The small nursery contains three cribs, two babies to a bed. It will eventually make room for one more, and two more cribs will go in Aubrianna’s room. The dining table and chairs will soon be replaced by six high chairs, and meals will be served at the kitchen bar.
Other challenges: sleep deprivation and finances.
Sondra often gets only four to six hours of sleep at night, on weekends. Eldon, a “wonderful” dad, helps, but he also wants relaxation time from his job in Wichita.
They’ve set aside one night a month for a date, and each takes another night alone for a night out. Sondra gets out in the daytime for occasional trips to town. They dedicate Sunday afternoons to family time alone.
They’ve established an educational trust and a fund for a larger home with any money gifts they receive. Everything else must come from Eldon’s paycheck, Sondra said.
Ready for ‘PrimeTime’
While they turned down national media requests during Sondra’s pregnancy and up until now, after closely monitoring all the networks they have agreed to tell their story on “PrimeTime Live” with Diane Sawyer this fall.
“We like her style,” Sondra said.
A part of their story includes the pregnancy with Aubrianna through assistance from a fertility clinic and their wish to have another child.
Six weeks into a second pregnancy, a doctor detected six heartbeats.

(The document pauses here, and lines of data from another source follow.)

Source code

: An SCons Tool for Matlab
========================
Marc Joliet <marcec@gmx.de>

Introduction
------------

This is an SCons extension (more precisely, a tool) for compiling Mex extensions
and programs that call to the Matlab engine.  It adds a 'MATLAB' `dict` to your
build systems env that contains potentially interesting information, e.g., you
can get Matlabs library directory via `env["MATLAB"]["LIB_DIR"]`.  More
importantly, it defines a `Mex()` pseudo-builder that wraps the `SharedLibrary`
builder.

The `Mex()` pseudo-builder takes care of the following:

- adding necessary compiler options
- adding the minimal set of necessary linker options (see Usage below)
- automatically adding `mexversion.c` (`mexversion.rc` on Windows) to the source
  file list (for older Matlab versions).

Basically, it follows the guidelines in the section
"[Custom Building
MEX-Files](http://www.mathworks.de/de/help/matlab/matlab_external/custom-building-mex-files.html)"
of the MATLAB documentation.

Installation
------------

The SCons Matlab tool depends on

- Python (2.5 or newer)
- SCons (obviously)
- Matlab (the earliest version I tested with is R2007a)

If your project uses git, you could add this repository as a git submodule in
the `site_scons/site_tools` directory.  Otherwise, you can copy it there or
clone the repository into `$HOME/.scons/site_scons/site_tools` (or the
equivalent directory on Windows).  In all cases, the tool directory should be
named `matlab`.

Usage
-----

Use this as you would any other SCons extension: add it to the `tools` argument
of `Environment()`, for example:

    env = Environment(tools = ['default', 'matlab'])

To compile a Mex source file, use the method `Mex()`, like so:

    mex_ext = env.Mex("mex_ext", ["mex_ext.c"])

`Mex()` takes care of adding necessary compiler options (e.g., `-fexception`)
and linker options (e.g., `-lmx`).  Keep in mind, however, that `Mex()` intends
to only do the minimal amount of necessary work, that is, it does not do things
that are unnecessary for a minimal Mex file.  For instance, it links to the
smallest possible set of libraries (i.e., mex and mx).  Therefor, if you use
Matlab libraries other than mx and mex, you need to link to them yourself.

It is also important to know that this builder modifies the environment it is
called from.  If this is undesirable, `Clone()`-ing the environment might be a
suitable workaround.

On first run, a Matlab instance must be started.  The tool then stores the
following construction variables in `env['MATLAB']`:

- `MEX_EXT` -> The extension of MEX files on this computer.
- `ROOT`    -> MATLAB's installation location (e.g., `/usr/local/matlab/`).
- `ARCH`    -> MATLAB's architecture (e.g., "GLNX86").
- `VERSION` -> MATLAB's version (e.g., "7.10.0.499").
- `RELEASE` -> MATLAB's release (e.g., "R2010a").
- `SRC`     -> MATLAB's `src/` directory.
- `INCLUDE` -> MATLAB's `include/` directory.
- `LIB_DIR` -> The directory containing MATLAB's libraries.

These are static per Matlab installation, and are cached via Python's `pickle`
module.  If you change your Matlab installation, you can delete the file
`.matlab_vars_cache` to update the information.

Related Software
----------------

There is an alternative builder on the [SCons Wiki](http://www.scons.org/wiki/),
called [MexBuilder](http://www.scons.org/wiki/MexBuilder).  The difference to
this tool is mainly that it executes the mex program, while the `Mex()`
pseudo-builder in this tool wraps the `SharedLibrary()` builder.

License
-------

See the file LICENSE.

They had two weeks to make a fateful decision: whether to abort any of the babies.
During those two weeks, Eldon listened to his head and his heart, not knowing how they would do it but knowing they could.

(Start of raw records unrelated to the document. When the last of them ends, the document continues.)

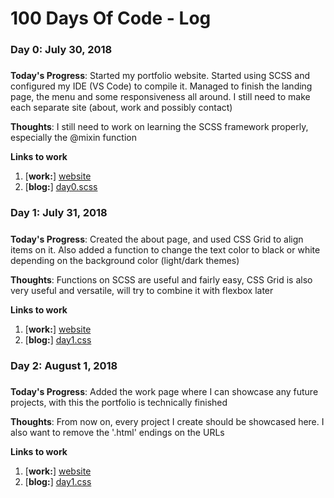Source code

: # 100 Days Of Code - Log

### Day 0: July 30, 2018
#####

**Today's Progress**: Started my portfolio website. Started using SCSS and configured my IDE (VS Code) to compile it. Managed to finish the landing page, the menu and some responsiveness all around. I still need to make each separate site (about, work and possibly contact)

**Thoughts**: I still need to work on learning the SCSS framework properly, especially the @mixin function

**Links to work**
1. [**work:**] [website](http://outon.mx)
2. [**blog:**] [day0.scss](http://dotmotion.outon.mx/?p=39)

### Day 1: July 31, 2018
#####

**Today's Progress**: Created the about page, and used CSS Grid to align items on it. Also added a function to change the text color to black or white depending on the background color (light/dark themes)

**Thoughts**: Functions on SCSS are useful and fairly easy, CSS Grid is also very useful and versatile, will try to combine it with flexbox later

**Links to work**
1. [**work:**] [website](http://outon.mx/about.html)
2. [**blog:**] [day1.css](http://dotmotion.outon.mx/?p=59)

### Day 2: August 1, 2018
#####

**Today's Progress**: Added the work page where I can showcase any future projects, with this the portfolio is technically finished

**Thoughts**: From now on, every project I create should be showcased here. I also want to remove the '.html' endings on the URLs

**Links to work**
1. [**work:**] [website](http://outon.mx/work.html)
2. [**blog:**] [day1.css](http://dotmotion.outon.mx/?p=59)
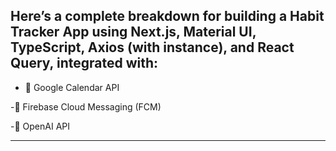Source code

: ## Here’s a complete breakdown for building a Habit Tracker App using Next.js, Material UI, TypeScript, Axios (with instance), and React Query, integrated with:

- 📆 Google Calendar API

-🔔 Firebase Cloud Messaging (FCM)

-🧠 OpenAI API

---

Sondra dreamed of having her six “healthy, strong and beautiful” babies at home.
They chose to keep all six.
Sondra checked into the hospital for several months before delivery. There, she and her doctors focused on having six healthy babies. At seven months, the babies, weighing between two and three pounds each, were delivered by Caesarean section. Within weeks, they were strong enough to go home.

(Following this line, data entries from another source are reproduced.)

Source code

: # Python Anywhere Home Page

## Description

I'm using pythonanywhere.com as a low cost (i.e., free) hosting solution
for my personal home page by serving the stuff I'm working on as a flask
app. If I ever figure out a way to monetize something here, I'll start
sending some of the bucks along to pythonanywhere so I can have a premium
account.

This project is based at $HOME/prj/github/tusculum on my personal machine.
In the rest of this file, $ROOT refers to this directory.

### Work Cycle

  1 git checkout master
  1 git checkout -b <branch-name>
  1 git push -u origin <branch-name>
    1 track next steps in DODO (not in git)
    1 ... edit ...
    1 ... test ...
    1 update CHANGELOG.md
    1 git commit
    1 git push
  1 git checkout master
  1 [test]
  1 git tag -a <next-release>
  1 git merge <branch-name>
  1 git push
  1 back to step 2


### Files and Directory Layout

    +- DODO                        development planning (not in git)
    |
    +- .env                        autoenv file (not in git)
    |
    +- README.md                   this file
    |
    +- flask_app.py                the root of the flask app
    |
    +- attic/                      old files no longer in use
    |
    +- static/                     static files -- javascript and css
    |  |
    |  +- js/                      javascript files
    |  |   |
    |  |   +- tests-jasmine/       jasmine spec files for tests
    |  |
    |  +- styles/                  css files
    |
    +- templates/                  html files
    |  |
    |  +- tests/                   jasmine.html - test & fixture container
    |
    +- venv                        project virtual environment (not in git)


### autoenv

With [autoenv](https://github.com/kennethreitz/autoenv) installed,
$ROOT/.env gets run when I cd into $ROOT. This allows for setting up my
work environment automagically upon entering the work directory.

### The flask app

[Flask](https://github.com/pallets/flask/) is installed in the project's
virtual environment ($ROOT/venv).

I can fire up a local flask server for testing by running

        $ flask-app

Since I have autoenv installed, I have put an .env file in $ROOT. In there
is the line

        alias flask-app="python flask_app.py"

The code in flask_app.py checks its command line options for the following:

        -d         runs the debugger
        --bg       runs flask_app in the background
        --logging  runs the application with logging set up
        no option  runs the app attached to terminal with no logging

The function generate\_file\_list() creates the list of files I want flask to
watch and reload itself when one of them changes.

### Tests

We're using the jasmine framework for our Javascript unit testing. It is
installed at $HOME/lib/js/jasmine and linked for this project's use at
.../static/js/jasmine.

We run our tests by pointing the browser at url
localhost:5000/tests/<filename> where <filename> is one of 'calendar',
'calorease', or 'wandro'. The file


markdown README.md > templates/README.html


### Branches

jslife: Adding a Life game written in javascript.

Today their weights are between nine and 11 pounds, and they’ve reached the “fun stage,” their mother said.
They’re all smiling and cooing. They follow faces and voices with their eyes and have discovered their hands and feet.
The next years will be a challenge, Sondra said.
“Our reward will be at the end,” she concluded. “When they’re all adults with families of their own.”